Until 1997 a large part of Warren's output was produced as a collaboration with artist Fergal Stapleton.

Warren's early sculptures were made primarily using clay. These pieces often depicted the nude female form and tackled themes of sexuality by making reference to other historical works and artists. For instance, Warren's early works have referenced artists as diverse as Robert Crumb, Edgar Degas, and Alberto Giacometti.

Warren's more recent works have included more sculptures made in metal media such as bronze and steel. In 2009, the artist exhibited her first work in welded steel at her exhibition entitled Feelings. In 2009 the Serpentine Gallery exhibited the first major solo survey of her work.
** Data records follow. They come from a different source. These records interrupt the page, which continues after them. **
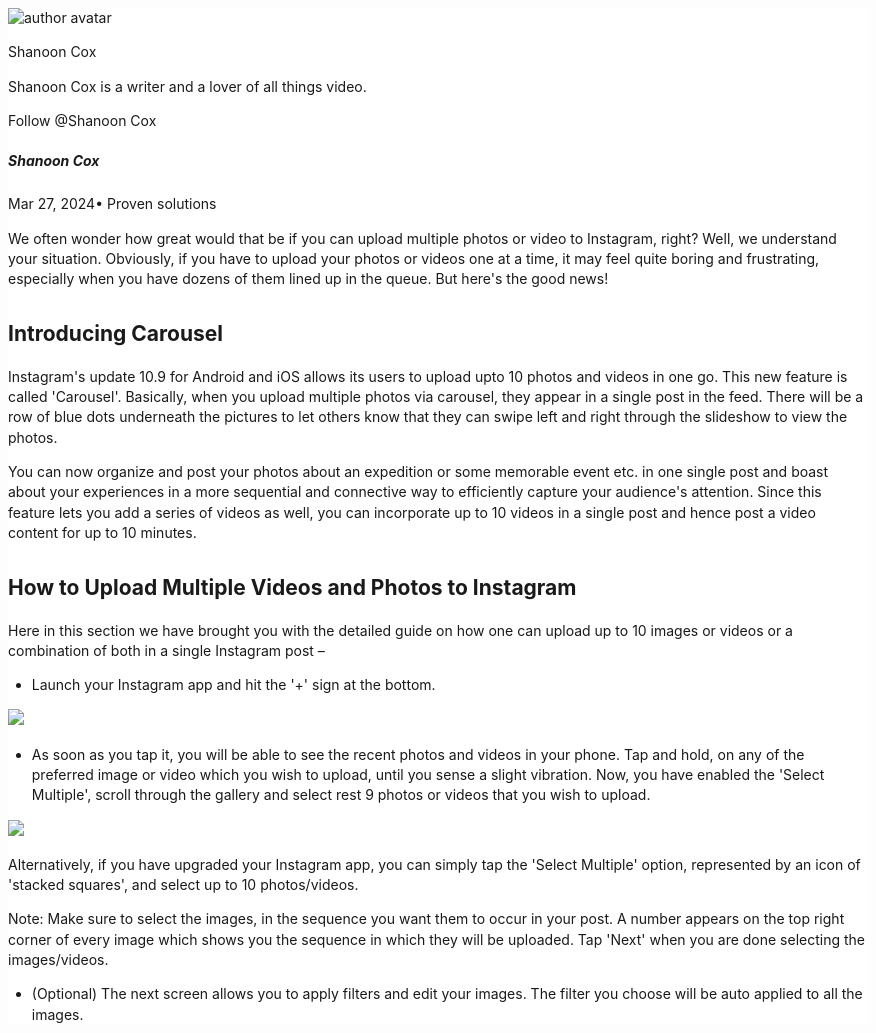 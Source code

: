 ![author avatar](https://images.wondershare.com/filmora/article-images/shannon-cox.jpg)

Shanoon Cox

Shanoon Cox is a writer and a lover of all things video.

Follow @Shanoon Cox

##### Shanoon Cox

 Mar 27, 2024• Proven solutions

 We often wonder how great would that be if you can upload multiple photos or video to Instagram, right? Well, we understand your situation. Obviously, if you have to upload your photos or videos one at a time, it may feel quite boring and frustrating, especially when you have dozens of them lined up in the queue. But here's the good news!

## Introducing Carousel

 Instagram's update 10.9 for Android and iOS allows its users to upload upto 10 photos and videos in one go. This new feature is called 'Carousel'. Basically, when you upload multiple photos via carousel, they appear in a single post in the feed. There will be a row of blue dots underneath the pictures to let others know that they can swipe left and right through the slideshow to view the photos.

 You can now organize and post your photos about an expedition or some memorable event etc. in one single post and boast about your experiences in a more sequential and connective way to efficiently capture your audience's attention. Since this feature lets you add a series of videos as well, you can incorporate up to 10 videos in a single post and hence post a video content for up to 10 minutes.

## How to Upload Multiple Videos and Photos to Instagram

 Here in this section we have brought you with the detailed guide on how one can upload up to 10 images or videos or a combination of both in a single Instagram post –

* Launch your Instagram app and hit the '+' sign at the bottom.

![](https://images.wondershare.com/filmora/article-images/upload-mutiple-photo-to-ins-1.png)

* As soon as you tap it, you will be able to see the recent photos and videos in your phone. Tap and hold, on any of the preferred image or video which you wish to upload, until you sense a slight vibration. Now, you have enabled the 'Select Multiple', scroll through the gallery and select rest 9 photos or videos that you wish to upload.

![](https://images.wondershare.com/filmora/article-images/upload-mutiple-photo-to-ins-2.png)

 Alternatively, if you have upgraded your Instagram app, you can simply tap the 'Select Multiple' option, represented by an icon of 'stacked squares', and select up to 10 photos/videos.

 Note: Make sure to select the images, in the sequence you want them to occur in your post. A number appears on the top right corner of every image which shows you the sequence in which they will be uploaded. Tap 'Next' when you are done selecting the images/videos.

* (Optional) The next screen allows you to apply filters and edit your images. The filter you choose will be auto applied to all the images.
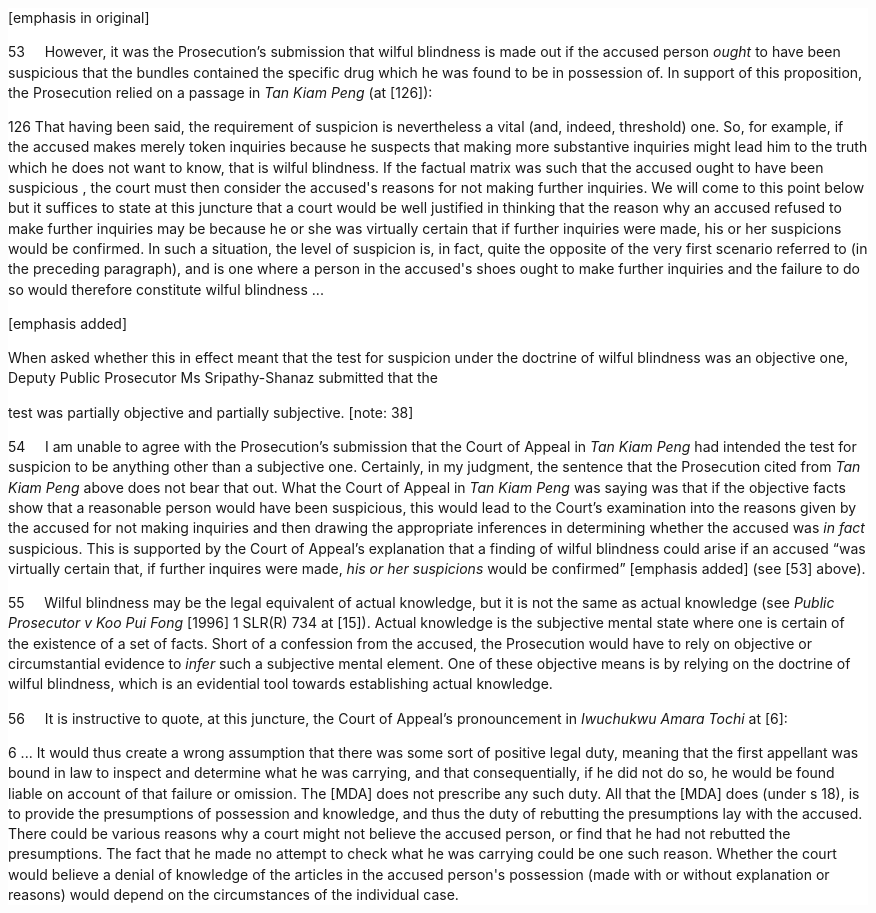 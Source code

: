  [emphasis in original] 

53     However, it was the Prosecution’s submission that wilful blindness is made out if the accused person _ought_ to have been suspicious that the bundles contained the specific drug which he was found to be in possession of. In support of this proposition, the Prosecution relied on a passage in _Tan Kiam Peng_ (at [126]): 

 126 That having been said, the requirement of suspicion is nevertheless a vital (and, indeed, threshold) one. So, for example, if the accused makes merely token inquiries because he suspects that making more substantive inquiries might lead him to the truth which he does not want to know, that is wilful blindness. If the factual matrix was such that the accused ought to have been suspicious , the court must then consider the accused's reasons for not making further inquiries. We will come to this point below but it suffices to state at this juncture that a court would be well justified in thinking that the reason why an accused refused to make further inquiries may be because he or she was virtually certain that if further inquiries were made, his or her suspicions would be confirmed. In such a situation, the level of suspicion is, in fact, quite the opposite of the very first scenario referred to (in the preceding paragraph), and is one where a person in the accused's shoes ought to make further inquiries and the failure to do so would therefore constitute wilful blindness ... 


 [emphasis added] 

When asked whether this in effect meant that the test for suspicion under the doctrine of wilful blindness was an objective one, Deputy Public Prosecutor Ms Sripathy-Shanaz submitted that the 

test was partially objective and partially subjective. [note: 38] 

54     I am unable to agree with the Prosecution’s submission that the Court of Appeal in _Tan Kiam Peng_ had intended the test for suspicion to be anything other than a subjective one. Certainly, in my judgment, the sentence that the Prosecution cited from _Tan Kiam Peng_ above does not bear that out. What the Court of Appeal in _Tan Kiam Peng_ was saying was that if the objective facts show that a reasonable person would have been suspicious, this would lead to the Court’s examination into the reasons given by the accused for not making inquiries and then drawing the appropriate inferences in determining whether the accused was _in fact_ suspicious. This is supported by the Court of Appeal’s explanation that a finding of wilful blindness could arise if an accused “was virtually certain that, if further inquires were made, _his or her suspicions_ would be confirmed” [emphasis added] (see [53] above). 

55     Wilful blindness may be the legal equivalent of actual knowledge, but it is not the same as actual knowledge (see _Public Prosecutor v Koo Pui Fong_ [1996] 1 SLR(R) 734 at [15]). Actual knowledge is the subjective mental state where one is certain of the existence of a set of facts. Short of a confession from the accused, the Prosecution would have to rely on objective or circumstantial evidence to _infer_ such a subjective mental element. One of these objective means is by relying on the doctrine of wilful blindness, which is an evidential tool towards establishing actual knowledge. 

56     It is instructive to quote, at this juncture, the Court of Appeal’s pronouncement in _Iwuchukwu Amara Tochi_ at [6]: 

 6 ... It would thus create a wrong assumption that there was some sort of positive legal duty, meaning that the first appellant was bound in law to inspect and determine what he was carrying, and that consequentially, if he did not do so, he would be found liable on account of that failure or omission. The [MDA] does not prescribe any such duty. All that the [MDA] does (under s 18), is to provide the presumptions of possession and knowledge, and thus the duty of rebutting the presumptions lay with the accused. There could be various reasons why a court might not believe the accused person, or find that he had not rebutted the presumptions. The fact that he made no attempt to check what he was carrying could be one such reason. Whether the court would believe a denial of knowledge of the articles in the accused person's possession (made with or without explanation or reasons) would depend on the circumstances of the individual case. 
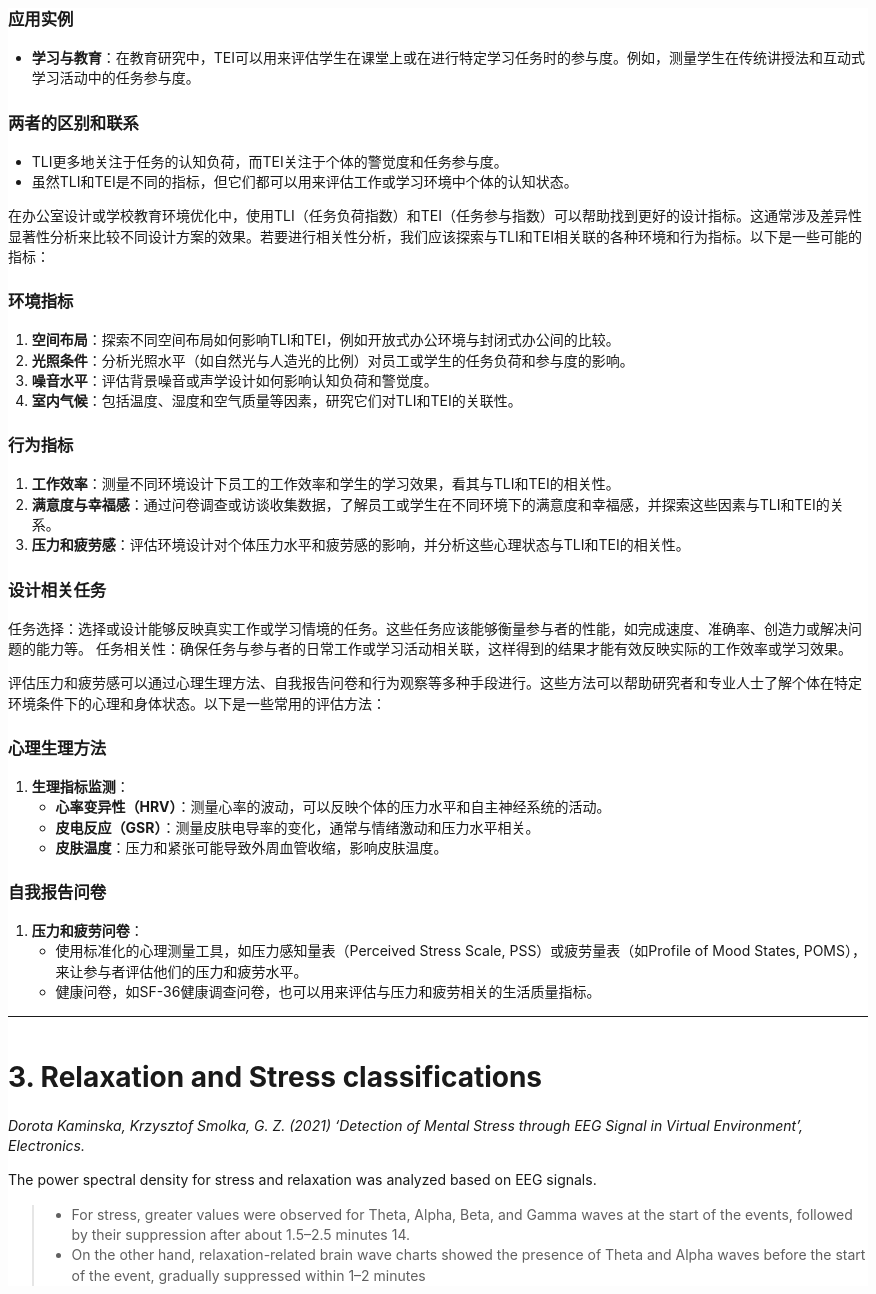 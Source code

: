 ### 应用实例
- **学习与教育**：在教育研究中，TEI可以用来评估学生在课堂上或在进行特定学习任务时的参与度。例如，测量学生在传统讲授法和互动式学习活动中的任务参与度。

### 两者的区别和联系
- TLI更多地关注于任务的认知负荷，而TEI关注于个体的警觉度和任务参与度。
- 虽然TLI和TEI是不同的指标，但它们都可以用来评估工作或学习环境中个体的认知状态。

在办公室设计或学校教育环境优化中，使用TLI（任务负荷指数）和TEI（任务参与指数）可以帮助找到更好的设计指标。这通常涉及差异性显著性分析来比较不同设计方案的效果。若要进行相关性分析，我们应该探索与TLI和TEI相关联的各种环境和行为指标。以下是一些可能的指标：

### 环境指标

1. **空间布局**：探索不同空间布局如何影响TLI和TEI，例如开放式办公环境与封闭式办公间的比较。
2. **光照条件**：分析光照水平（如自然光与人造光的比例）对员工或学生的任务负荷和参与度的影响。
3. **噪音水平**：评估背景噪音或声学设计如何影响认知负荷和警觉度。
4. **室内气候**：包括温度、湿度和空气质量等因素，研究它们对TLI和TEI的关联性。

### 行为指标

1. **工作效率**：测量不同环境设计下员工的工作效率和学生的学习效果，看其与TLI和TEI的相关性。
2. **满意度与幸福感**：通过问卷调查或访谈收集数据，了解员工或学生在不同环境下的满意度和幸福感，并探索这些因素与TLI和TEI的关系。
3. **压力和疲劳感**：评估环境设计对个体压力水平和疲劳感的影响，并分析这些心理状态与TLI和TEI的相关性。

### 设计相关任务

任务选择：选择或设计能够反映真实工作或学习情境的任务。这些任务应该能够衡量参与者的性能，如完成速度、准确率、创造力或解决问题的能力等。
任务相关性：确保任务与参与者的日常工作或学习活动相关联，这样得到的结果才能有效反映实际的工作效率或学习效果。

评估压力和疲劳感可以通过心理生理方法、自我报告问卷和行为观察等多种手段进行。这些方法可以帮助研究者和专业人士了解个体在特定环境条件下的心理和身体状态。以下是一些常用的评估方法：

### 心理生理方法

1. **生理指标监测**：
   - **心率变异性（HRV）**：测量心率的波动，可以反映个体的压力水平和自主神经系统的活动。
   - **皮电反应（GSR）**：测量皮肤电导率的变化，通常与情绪激动和压力水平相关。
   - **皮肤温度**：压力和紧张可能导致外周血管收缩，影响皮肤温度。

### 自我报告问卷

1. **压力和疲劳问卷**：
   - 使用标准化的心理测量工具，如压力感知量表（Perceived Stress Scale, PSS）或疲劳量表（如Profile of Mood States, POMS），来让参与者评估他们的压力和疲劳水平。
   - 健康问卷，如SF-36健康调查问卷，也可以用来评估与压力和疲劳相关的生活质量指标。

---

# 3. Relaxation and Stress classifications
*Dorota Kaminska, Krzysztof Smolka, G. Z. (2021) ‘Detection of Mental Stress through EEG Signal in Virtual Environment’, Electronics.*

The power spectral density for stress and relaxation was analyzed based on EEG signals. 
> - For stress, greater values were observed for Theta, Alpha, Beta, and Gamma waves at the start of the events, followed by their suppression after about 1.5–2.5 minutes 14. 
> - On the other hand, relaxation-related brain wave charts showed the presence of Theta and Alpha waves before the start of the event, gradually suppressed within 1–2 minutes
In 2010, The Renaissance Society, in collaboration with the Art Institute of Chicago, presented Warren's first solo exhibition in an American museum.

Also in 2014, she was made a Professor of Painting and Sculpture at the Kunstakademie Düsseldorf

===Select solo exhibitions===
- The Boiler Room, Saatchi Gallery (2003)
- Dark Passage, Kunsthalle Zürich (2004)
- Rebecca Warren, Serpentine Galleries (2009)
- Rebecca Warren, Art Institute of Chicago and the Renaissance Society (2010)
- Rebecca Warren: The Main Feeling, Dallas Museum of Art (2016)

==Public collections==
The artist's work can be found in a number of public collections, including:

- Tate
- Museum of Modern Art

==Recognition==
In 2006, Warren was nominated for the prestigious Turner Prize for her sculptural installations in solo shows at Matthew Marks Gallery, New York, and Galerie Daniel Buchholz, Cologne, as well as her work in the Tate Triennial 2006. A representative of the Tate Gallery wrote, "Her works combine a wide range of sources with a strong formal awareness, injecting conventional materials with a sensual physicality to create something wholly new." The other artists nominated in 2006 were Tomma Abts, Mark Titchner, and Phil Collins.

On 12 March 2014 Warren was elected a member of the Royal Academy of Arts. She was appointed Officer of the Order of the British Empire (OBE) in the 2020 Birthday Honours for services to art.